▶ **Exercise description**: Return all of the listing word for word; the pictures stay out.

▶ **Data**:
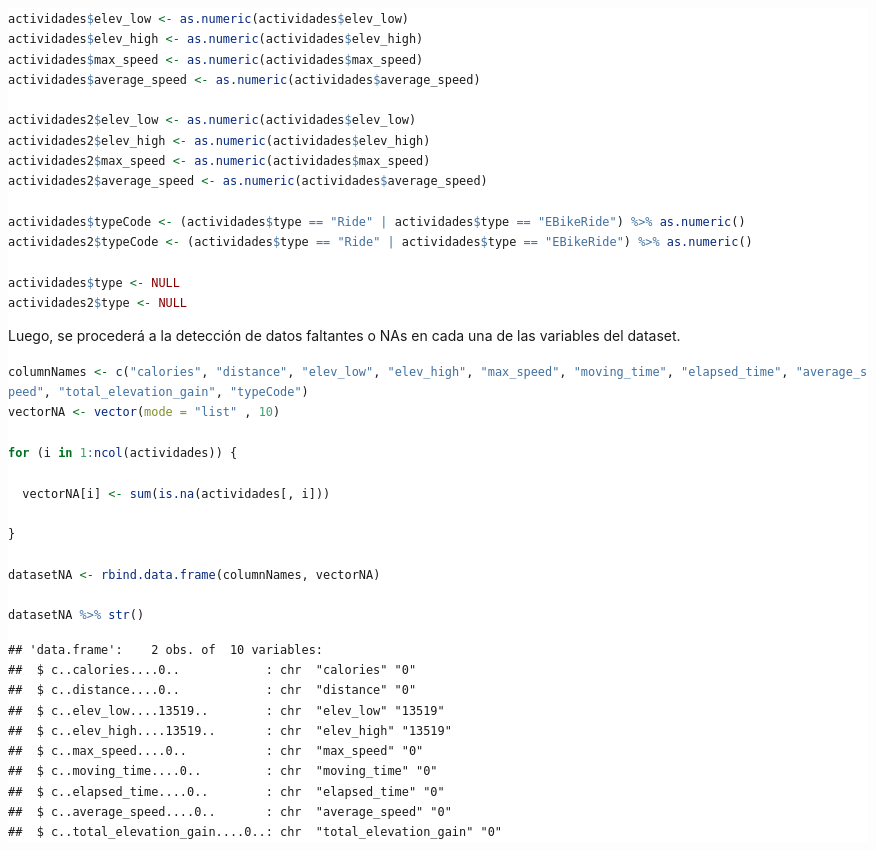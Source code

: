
 ``` r
actividades$elev_low <- as.numeric(actividades$elev_low)
actividades$elev_high <- as.numeric(actividades$elev_high)
actividades$max_speed <- as.numeric(actividades$max_speed)
actividades$average_speed <- as.numeric(actividades$average_speed)

actividades2$elev_low <- as.numeric(actividades$elev_low)
actividades2$elev_high <- as.numeric(actividades$elev_high)
actividades2$max_speed <- as.numeric(actividades$max_speed)
actividades2$average_speed <- as.numeric(actividades$average_speed)

actividades$typeCode <- (actividades$type == "Ride" | actividades$type == "EBikeRide") %>% as.numeric()
actividades2$typeCode <- (actividades$type == "Ride" | actividades$type == "EBikeRide") %>% as.numeric()

actividades$type <- NULL
actividades2$type <- NULL
```

Luego, se procederá a la detección de datos faltantes o NAs en cada una
de las variables del dataset.

``` r
columnNames <- c("calories", "distance", "elev_low", "elev_high", "max_speed", "moving_time", "elapsed_time", "average_speed", "total_elevation_gain", "typeCode")
vectorNA <- vector(mode = "list" , 10)

for (i in 1:ncol(actividades)) {
  
  vectorNA[i] <- sum(is.na(actividades[, i]))
    
}

datasetNA <- rbind.data.frame(columnNames, vectorNA)

datasetNA %>% str()
```

    ## 'data.frame':    2 obs. of  10 variables:
    ##  $ c..calories....0..            : chr  "calories" "0"
    ##  $ c..distance....0..            : chr  "distance" "0"
    ##  $ c..elev_low....13519..        : chr  "elev_low" "13519"
    ##  $ c..elev_high....13519..       : chr  "elev_high" "13519"
    ##  $ c..max_speed....0..           : chr  "max_speed" "0"
    ##  $ c..moving_time....0..         : chr  "moving_time" "0"
    ##  $ c..elapsed_time....0..        : chr  "elapsed_time" "0"
    ##  $ c..average_speed....0..       : chr  "average_speed" "0"
    ##  $ c..total_elevation_gain....0..: chr  "total_elevation_gain" "0"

▶ **Task answer**:
Source code

:
 ``` r
actividades$elev_low <- as.numeric(actividades$elev_low)
actividades$elev_high <- as.numeric(actividades$elev_high)
actividades$max_speed <- as.numeric(actividades$max_speed)
actividades$average_speed <- as.numeric(actividades$average_speed)

actividades2$elev_low <- as.numeric(actividades$elev_low)
actividades2$elev_high <- as.numeric(actividades$elev_high)
actividades2$max_speed <- as.numeric(actividades$max_speed)
actividades2$average_speed <- as.numeric(actividades$average_speed)

actividades$typeCode <- (actividades$type == "Ride" | actividades$type == "EBikeRide") %>% as.numeric()
actividades2$typeCode <- (actividades$type == "Ride" | actividades$type == "EBikeRide") %>% as.numeric()

actividades$type <- NULL
actividades2$type <- NULL
```

Luego, se procederá a la detección de datos faltantes o NAs en cada una
de las variables del dataset.

``` r
columnNames <- c("calories", "distance", "elev_low", "elev_high", "max_speed", "moving_time", "elapsed_time", "average_speed", "total_elevation_gain", "typeCode")
vectorNA <- vector(mode = "list" , 10)

for (i in 1:ncol(actividades)) {
  
  vectorNA[i] <- sum(is.na(actividades[, i]))
    
}

datasetNA <- rbind.data.frame(columnNames, vectorNA)

datasetNA %>% str()
```

    ## 'data.frame':    2 obs. of  10 variables:
    ##  $ c..calories....0..            : chr  "calories" "0"
    ##  $ c..distance....0..            : chr  "distance" "0"
    ##  $ c..elev_low....13519..        : chr  "elev_low" "13519"
    ##  $ c..elev_high....13519..       : chr  "elev_high" "13519"
    ##  $ c..max_speed....0..           : chr  "max_speed" "0"
    ##  $ c..moving_time....0..         : chr  "moving_time" "0"
    ##  $ c..elapsed_time....0..        : chr  "elapsed_time" "0"
    ##  $ c..average_speed....0..       : chr  "average_speed" "0"
    ##  $ c..total_elevation_gain....0..: chr  "total_elevation_gain" "0"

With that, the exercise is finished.